Urinalysis with careful microscopic examination and renal function tests should be performed frequently, particularly for those patients with impaired renal function. Adequate fluid intake and urinary output must be maintained in order to prevent crystalluria and stone formation. In patients with renal impairment, a reduced or less frequent dosage is recommended to avoid accumulation of trimethoprim in the blood.
Effects on laboratory tests: Two laboratory procedures, namely the Lactobacillus casei serum folate assay and the L. leishmanii serum vitamin B12 assay are affected by sulfamethoxazole/trimethoprim.
Sulfamethoxazole/trimethoprim, specifically the trimethoprim component, can interfere with a serum methotrexate assay as determined by the competitive binding protein technique when a bacterial dihydrofolate reductase is used as the binding protein. No interference occurs, however, if methotrexate is measured by a radioimmunoassay.

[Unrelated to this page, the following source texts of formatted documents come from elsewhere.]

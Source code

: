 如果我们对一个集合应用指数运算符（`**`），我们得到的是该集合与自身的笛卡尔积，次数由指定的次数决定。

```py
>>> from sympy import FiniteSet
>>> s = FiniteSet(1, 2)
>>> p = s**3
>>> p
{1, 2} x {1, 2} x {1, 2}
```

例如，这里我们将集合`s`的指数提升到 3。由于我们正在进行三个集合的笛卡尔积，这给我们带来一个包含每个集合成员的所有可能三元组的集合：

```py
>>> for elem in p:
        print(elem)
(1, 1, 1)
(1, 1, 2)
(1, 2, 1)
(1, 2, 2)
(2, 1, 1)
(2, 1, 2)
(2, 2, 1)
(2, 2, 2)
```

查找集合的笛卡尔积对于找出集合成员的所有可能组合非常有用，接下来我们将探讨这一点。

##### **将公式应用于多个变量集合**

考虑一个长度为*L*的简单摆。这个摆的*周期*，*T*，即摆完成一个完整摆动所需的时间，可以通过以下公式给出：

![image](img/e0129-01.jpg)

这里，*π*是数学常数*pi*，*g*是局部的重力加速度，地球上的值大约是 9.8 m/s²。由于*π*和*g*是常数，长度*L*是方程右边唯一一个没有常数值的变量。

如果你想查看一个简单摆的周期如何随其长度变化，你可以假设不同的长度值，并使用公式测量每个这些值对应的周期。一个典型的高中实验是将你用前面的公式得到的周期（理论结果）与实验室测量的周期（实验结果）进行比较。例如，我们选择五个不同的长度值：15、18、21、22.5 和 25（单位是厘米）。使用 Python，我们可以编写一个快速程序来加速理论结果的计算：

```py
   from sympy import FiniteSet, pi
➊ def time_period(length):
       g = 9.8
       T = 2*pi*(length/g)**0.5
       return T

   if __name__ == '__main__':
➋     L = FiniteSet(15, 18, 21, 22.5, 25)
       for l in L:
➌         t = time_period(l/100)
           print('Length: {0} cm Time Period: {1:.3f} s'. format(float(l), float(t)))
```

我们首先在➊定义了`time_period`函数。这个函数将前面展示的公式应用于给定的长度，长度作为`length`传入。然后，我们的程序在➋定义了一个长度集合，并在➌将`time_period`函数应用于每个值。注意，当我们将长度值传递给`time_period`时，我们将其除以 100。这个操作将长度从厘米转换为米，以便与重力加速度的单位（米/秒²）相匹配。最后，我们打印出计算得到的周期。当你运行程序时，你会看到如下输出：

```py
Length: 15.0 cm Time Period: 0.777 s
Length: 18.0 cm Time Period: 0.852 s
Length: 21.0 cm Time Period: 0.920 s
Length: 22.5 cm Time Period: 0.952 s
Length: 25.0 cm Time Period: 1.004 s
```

The presence of sulfamethoxazole and trimethoprim may also interfere with the Jaffe alkaline picrate reaction assay for creatinine, resulting in overestimations of about 10% of the range of normal values.

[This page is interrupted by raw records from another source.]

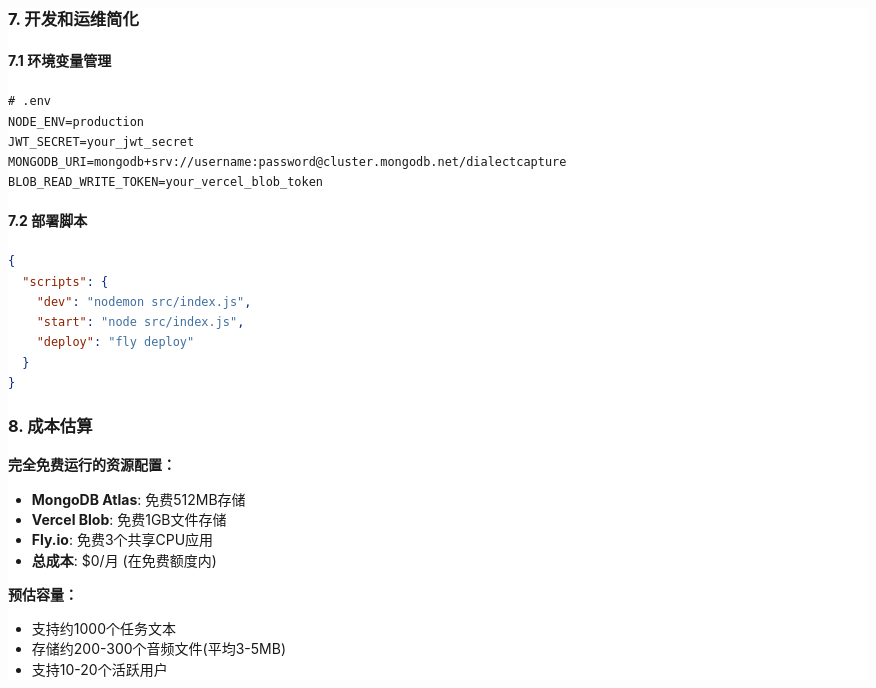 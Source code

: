 ### 7. 开发和运维简化

#### 7.1 环境变量管理

```shellscript
# .env
NODE_ENV=production
JWT_SECRET=your_jwt_secret
MONGODB_URI=mongodb+srv://username:password@cluster.mongodb.net/dialectcapture
BLOB_READ_WRITE_TOKEN=your_vercel_blob_token
```

#### 7.2 部署脚本

```json
{
  "scripts": {
    "dev": "nodemon src/index.js",
    "start": "node src/index.js",
    "deploy": "fly deploy"
  }
}
```

### 8. 成本估算

**完全免费运行的资源配置：**

- **MongoDB Atlas**: 免费512MB存储
- **Vercel Blob**: 免费1GB文件存储
- **Fly.io**: 免费3个共享CPU应用
- **总成本**: $0/月 (在免费额度内)


**预估容量：**

- 支持约1000个任务文本
- 存储约200-300个音频文件(平均3-5MB)
- 支持10-20个活跃用户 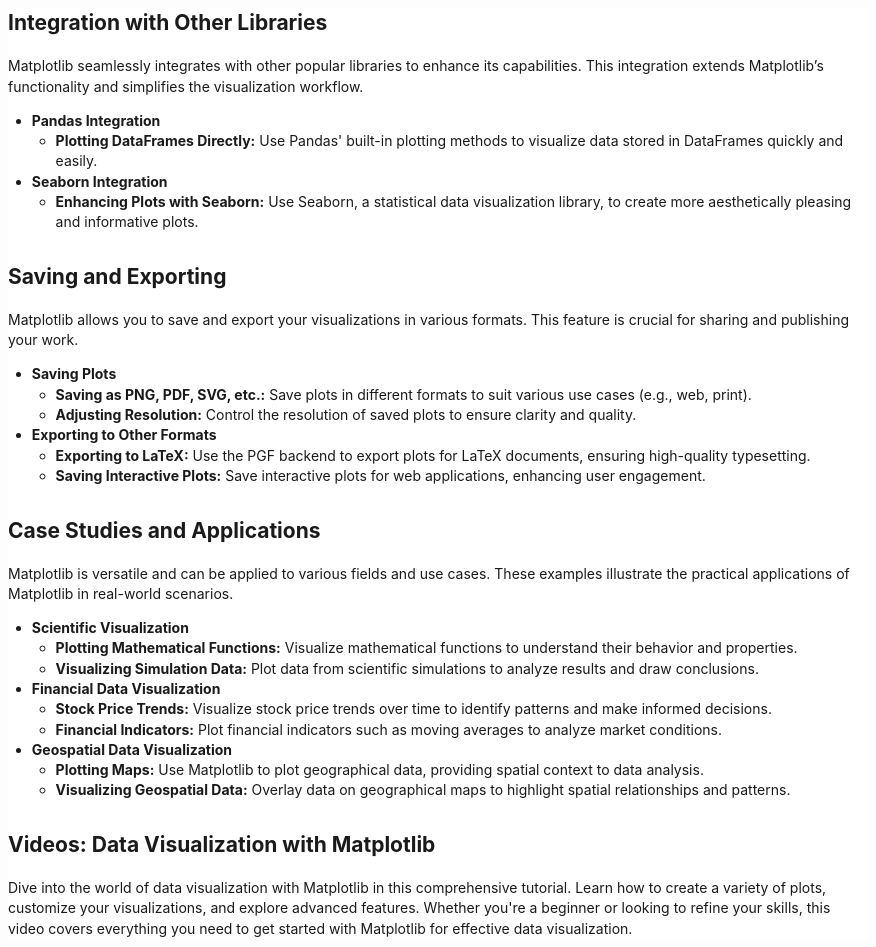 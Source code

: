 ## Integration with Other Libraries

Matplotlib seamlessly integrates with other popular libraries to enhance its capabilities. This integration extends Matplotlib’s functionality and simplifies the visualization workflow.

- **Pandas Integration**
  - **Plotting DataFrames Directly:** Use Pandas' built-in plotting methods to visualize data stored in DataFrames quickly and easily.
- **Seaborn Integration**
  - **Enhancing Plots with Seaborn:** Use Seaborn, a statistical data visualization library, to create more aesthetically pleasing and informative plots.

## Saving and Exporting

Matplotlib allows you to save and export your visualizations in various formats. This feature is crucial for sharing and publishing your work.

- **Saving Plots**
  - **Saving as PNG, PDF, SVG, etc.:** Save plots in different formats to suit various use cases (e.g., web, print).
  - **Adjusting Resolution:** Control the resolution of saved plots to ensure clarity and quality.
- **Exporting to Other Formats**
  - **Exporting to LaTeX:** Use the PGF backend to export plots for LaTeX documents, ensuring high-quality typesetting.
  - **Saving Interactive Plots:** Save interactive plots for web applications, enhancing user engagement.

## Case Studies and Applications

Matplotlib is versatile and can be applied to various fields and use cases. These examples illustrate the practical applications of Matplotlib in real-world scenarios.

- **Scientific Visualization**
  - **Plotting Mathematical Functions:** Visualize mathematical functions to understand their behavior and properties.
  - **Visualizing Simulation Data:** Plot data from scientific simulations to analyze results and draw conclusions.
- **Financial Data Visualization**
  - **Stock Price Trends:** Visualize stock price trends over time to identify patterns and make informed decisions.
  - **Financial Indicators:** Plot financial indicators such as moving averages to analyze market conditions.
- **Geospatial Data Visualization**
  - **Plotting Maps:** Use Matplotlib to plot geographical data, providing spatial context to data analysis.
  - **Visualizing Geospatial Data:** Overlay data on geographical maps to highlight spatial relationships and patterns.

## Videos: Data Visualization with Matplotlib

Dive into the world of data visualization with Matplotlib in this comprehensive tutorial. Learn how to create a variety of plots, customize your visualizations, and explore advanced features. Whether you're a beginner or looking to refine your skills, this video covers everything you need to get started with Matplotlib for effective data visualization.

Other: As with other sulfonamide preparations, critical appraisal of benefit versus risk should be made in patients with liver damage, renal damage, urinary obstruction, blood dyscrasias, allergies or bronchial asthma.
The possibility of superinfection with a non-sensitive organism should be borne in mind.
Effects on Ability to Drive and Use Machines: The effects of this medicine on a person's ability to drive and use machines were not assessed as part of its registration.
Use in Children: See Dosage & Administration and Contraindications.
Use in the Elderly: The use of sulfamethoxazole/trimethoprim in elderly patients carries an increased risk of severe adverse reactions. In rare instances fatalities have occurred. The risk of severe adverse reactions is particularly greater when complicating conditions exist, e.g. impaired kidney and/or liver function, possible folate deficiency, or concomitant use of other drugs. Severe skin reactions, or generalised bone marrow suppression (see Adverse Reactions) or a specific decrease in platelets (with or without purpura), and hyperkalaemia are the most frequently reported severe adverse reactions in elderly patients. In those concurrently receiving certain diuretics, primarily thiazides, an increased incidence of thrombocytopenia with purpura has been reported. Increased digoxin blood levels can occur with concomitant sulfamethoxazole/trimethoprim therapy, especially in elderly patients. Serum digoxin levels should be monitored. Haematological changes indicative of folic acid deficiency may occur in elderly patients. These effects are reversible by folinic acid therapy. Appropriate dosage adjustments should be made for patients with impaired kidney function and duration of use should be as short as possible to minimise risks of undesired reactions (see Dosage & Administration). The trimethoprim component of DBL Sulfamethoxazole 400 mg and Trimethoprim 80 mg may cause hyperkalemia when administered to patients with underlying disorders of potassium metabolism, with renal insufficiency, or when given concomitantly with drugs known to induce hyperkalemia, such as angiotensin converting enzyme inhibitors. Close monitoring of serum potassium is warranted in these patients. Discontinuation of DBL Sulfamethoxazole 400 mg and Trimethoprim 80 mg treatment is recommended to help lower potassium serum levels.
In view of the increased risk of severe adverse reactions in the elderly, consideration should be given to whether sulfamethoxazole/trimethoprim is the antibacterial of choice in this age group.